— Task goal —
Each line below should be written out exactly, with none skipped.

Entries taken from a collection:
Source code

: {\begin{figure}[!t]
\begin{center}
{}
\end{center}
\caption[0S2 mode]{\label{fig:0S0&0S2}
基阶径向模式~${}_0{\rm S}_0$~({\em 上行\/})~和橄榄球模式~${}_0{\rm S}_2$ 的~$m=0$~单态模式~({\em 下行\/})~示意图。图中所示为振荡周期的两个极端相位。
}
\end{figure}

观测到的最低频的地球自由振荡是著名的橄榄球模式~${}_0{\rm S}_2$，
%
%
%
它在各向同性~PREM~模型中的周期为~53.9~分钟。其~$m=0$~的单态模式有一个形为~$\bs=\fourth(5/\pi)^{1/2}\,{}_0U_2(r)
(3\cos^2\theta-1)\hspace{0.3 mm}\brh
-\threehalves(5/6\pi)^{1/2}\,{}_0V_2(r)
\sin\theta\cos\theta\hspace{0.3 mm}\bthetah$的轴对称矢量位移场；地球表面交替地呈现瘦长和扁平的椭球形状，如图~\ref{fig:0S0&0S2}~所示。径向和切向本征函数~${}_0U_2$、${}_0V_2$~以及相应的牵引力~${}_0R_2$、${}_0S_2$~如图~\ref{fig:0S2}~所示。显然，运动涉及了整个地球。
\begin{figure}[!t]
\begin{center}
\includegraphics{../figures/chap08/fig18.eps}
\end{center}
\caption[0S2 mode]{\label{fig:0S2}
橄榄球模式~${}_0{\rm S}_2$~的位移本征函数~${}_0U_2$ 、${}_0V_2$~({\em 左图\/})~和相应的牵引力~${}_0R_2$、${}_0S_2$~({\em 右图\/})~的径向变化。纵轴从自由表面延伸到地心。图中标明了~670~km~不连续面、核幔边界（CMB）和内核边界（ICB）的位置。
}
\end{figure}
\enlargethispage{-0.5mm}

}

— The answer —
Source code

: {\begin{figure}[!t]
\begin{center}
{}
\end{center}
\caption[0S2 mode]{\label{fig:0S0&0S2}
基阶径向模式~${}_0{\rm S}_0$~({\em 上行\/})~和橄榄球模式~${}_0{\rm S}_2$ 的~$m=0$~单态模式~({\em 下行\/})~示意图。图中所示为振荡周期的两个极端相位。
}
\end{figure}

观测到的最低频的地球自由振荡是著名的橄榄球模式~${}_0{\rm S}_2$，
%
%
%
它在各向同性~PREM~模型中的周期为~53.9~分钟。其~$m=0$~的单态模式有一个形为~$\bs=\fourth(5/\pi)^{1/2}\,{}_0U_2(r)
(3\cos^2\theta-1)\hspace{0.3 mm}\brh
-\threehalves(5/6\pi)^{1/2}\,{}_0V_2(r)
\sin\theta\cos\theta\hspace{0.3 mm}\bthetah$的轴对称矢量位移场；地球表面交替地呈现瘦长和扁平的椭球形状，如图~\ref{fig:0S0&0S2}~所示。径向和切向本征函数~${}_0U_2$、${}_0V_2$~以及相应的牵引力~${}_0R_2$、${}_0S_2$~如图~\ref{fig:0S2}~所示。显然，运动涉及了整个地球。
\begin{figure}[!t]
\begin{center}
\includegraphics{../figures/chap08/fig18.eps}
\end{center}
\caption[0S2 mode]{\label{fig:0S2}
橄榄球模式~${}_0{\rm S}_2$~的位移本征函数~${}_0U_2$ 、${}_0V_2$~({\em 左图\/})~和相应的牵引力~${}_0R_2$、${}_0S_2$~({\em 右图\/})~的径向变化。纵轴从自由表面延伸到地心。图中标明了~670~km~不连续面、核幔边界（CMB）和内核边界（ICB）的位置。
}
\end{figure}
\enlargethispage{-0.5mm}

}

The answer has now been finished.